The OpenSSL implementation *always* sends a NewSessionTicket message
immediately after the handshake is complete. This is not required, but
is allowed by the spec. Currently there is no way to disable this
behaviour. Do you need/want it (if so, why)?

No, I do not need to disable it per se. The handshake completion at the client side is independent of the newsession ticket coming from the server side if I am correct. So the handshake operation (specifically SSL_connect) will return even if new session ticket has not arrived from the server. I was asking why new session ticket is needed during the resumption handshake. Isn't it just an overhead? 
 

>
> Also, I believe it is different than how new session ticket works in TLS
> 1.2 where it was sent only once to share the encrypted ticket from the
> server side when the client indicates support for session tickets.

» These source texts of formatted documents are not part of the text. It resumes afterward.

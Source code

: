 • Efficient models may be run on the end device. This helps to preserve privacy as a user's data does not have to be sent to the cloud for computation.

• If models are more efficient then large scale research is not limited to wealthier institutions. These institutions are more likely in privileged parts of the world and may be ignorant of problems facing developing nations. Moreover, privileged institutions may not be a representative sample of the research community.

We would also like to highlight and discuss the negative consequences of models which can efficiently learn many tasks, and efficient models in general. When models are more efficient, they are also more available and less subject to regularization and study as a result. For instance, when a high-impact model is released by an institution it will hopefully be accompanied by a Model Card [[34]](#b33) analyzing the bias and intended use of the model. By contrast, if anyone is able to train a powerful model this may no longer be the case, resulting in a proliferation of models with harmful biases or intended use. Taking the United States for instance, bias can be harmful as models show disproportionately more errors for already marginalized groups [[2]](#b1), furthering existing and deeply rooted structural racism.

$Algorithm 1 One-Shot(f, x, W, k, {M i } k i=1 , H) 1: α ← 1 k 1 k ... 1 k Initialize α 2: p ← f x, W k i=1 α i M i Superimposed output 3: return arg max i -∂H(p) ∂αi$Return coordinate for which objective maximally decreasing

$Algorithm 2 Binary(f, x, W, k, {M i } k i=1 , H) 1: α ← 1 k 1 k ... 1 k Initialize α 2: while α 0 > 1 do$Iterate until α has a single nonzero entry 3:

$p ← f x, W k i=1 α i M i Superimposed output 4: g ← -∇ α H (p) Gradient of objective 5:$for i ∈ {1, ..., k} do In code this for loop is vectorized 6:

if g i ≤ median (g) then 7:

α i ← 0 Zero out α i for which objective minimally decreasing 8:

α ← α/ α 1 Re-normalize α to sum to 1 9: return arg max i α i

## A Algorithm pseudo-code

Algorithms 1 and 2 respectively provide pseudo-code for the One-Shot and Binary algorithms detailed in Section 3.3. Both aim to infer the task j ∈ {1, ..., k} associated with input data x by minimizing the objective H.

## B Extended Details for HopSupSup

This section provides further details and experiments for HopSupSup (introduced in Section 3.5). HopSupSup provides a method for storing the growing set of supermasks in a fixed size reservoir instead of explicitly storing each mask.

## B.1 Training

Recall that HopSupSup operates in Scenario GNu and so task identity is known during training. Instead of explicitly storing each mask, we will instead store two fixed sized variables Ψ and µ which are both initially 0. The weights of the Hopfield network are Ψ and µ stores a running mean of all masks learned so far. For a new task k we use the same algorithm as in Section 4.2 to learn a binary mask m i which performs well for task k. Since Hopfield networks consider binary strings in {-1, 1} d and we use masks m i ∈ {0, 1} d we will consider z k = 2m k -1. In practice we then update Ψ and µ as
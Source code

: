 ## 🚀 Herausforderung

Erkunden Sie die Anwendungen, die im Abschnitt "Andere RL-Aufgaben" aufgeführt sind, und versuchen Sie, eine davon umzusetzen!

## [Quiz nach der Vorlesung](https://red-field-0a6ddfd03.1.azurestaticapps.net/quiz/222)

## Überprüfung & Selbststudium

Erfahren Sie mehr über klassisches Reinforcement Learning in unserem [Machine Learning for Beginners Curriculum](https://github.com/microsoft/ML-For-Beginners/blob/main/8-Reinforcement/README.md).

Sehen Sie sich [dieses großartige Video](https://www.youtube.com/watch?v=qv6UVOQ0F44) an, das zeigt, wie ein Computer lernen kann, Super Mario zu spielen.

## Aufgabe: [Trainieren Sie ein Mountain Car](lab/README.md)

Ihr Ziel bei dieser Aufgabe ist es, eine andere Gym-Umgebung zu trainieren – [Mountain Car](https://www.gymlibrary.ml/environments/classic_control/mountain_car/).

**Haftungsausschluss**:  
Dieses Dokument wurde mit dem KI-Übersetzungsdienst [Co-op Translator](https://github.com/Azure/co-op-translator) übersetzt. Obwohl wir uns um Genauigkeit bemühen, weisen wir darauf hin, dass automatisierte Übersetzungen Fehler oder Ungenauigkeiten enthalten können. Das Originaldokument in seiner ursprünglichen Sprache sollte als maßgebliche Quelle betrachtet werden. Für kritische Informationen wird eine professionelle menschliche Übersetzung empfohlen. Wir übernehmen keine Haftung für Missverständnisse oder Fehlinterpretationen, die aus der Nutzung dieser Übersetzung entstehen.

Yes, TLSv1.2 session tickets share the same name and have a similar
purpose, but are otherwise *completely* different to TLSv1.3 session
tickets.

Understood 


>     >
>     > No.     Time           Source                Destination
>     > Protocol Length Info
>     >     217 18.381210      ::1                   ::1
>     > TLSv1.3  9917   Application Data          ----------*Intended
>     > Application Data that was intended to be early data *
>     > Transmission Control Protocol, Src Port: 12345, Dst Port: 56806, Seq:
>     > 830, Ack: 3738, Len: 9841
>     >
>     > No.     Time           Source                Destination
>     > Protocol Length Info
>     >     219 18.381308      ::1                   ::1
>     > TLSv1.3  100    Application Data .             ---------Application Data
>     > from client (I also see this application data sent everytime, not sure why)
>     > Transmission Control Protocol, Src Port: 56806, Dst Port: 12345, Seq:
>     > 3738, Ack: 10671, Len: 24
>     >
>     >
>     > No.     Time           Source                Destination
>     > Protocol Length Info
>     >     220 18.381309      ::1                   ::1
>     > TLSv1.3  100    Application Data .  ---------Application Data from
>     > server (I also see this application data sent everytime, not sure why)
>
>     Perhaps these are close_notify alerts? Are you shutting down the
>     connection cleanly at this point?
>
>
> I am shutting down the connection from the client side. Server is up all
> the time for any new connection.

As soon as you call SSL_shutdown() then a close_notify alert is sent.
Typically you do that on both the client and the server sides which
seems to match your wireshark trace.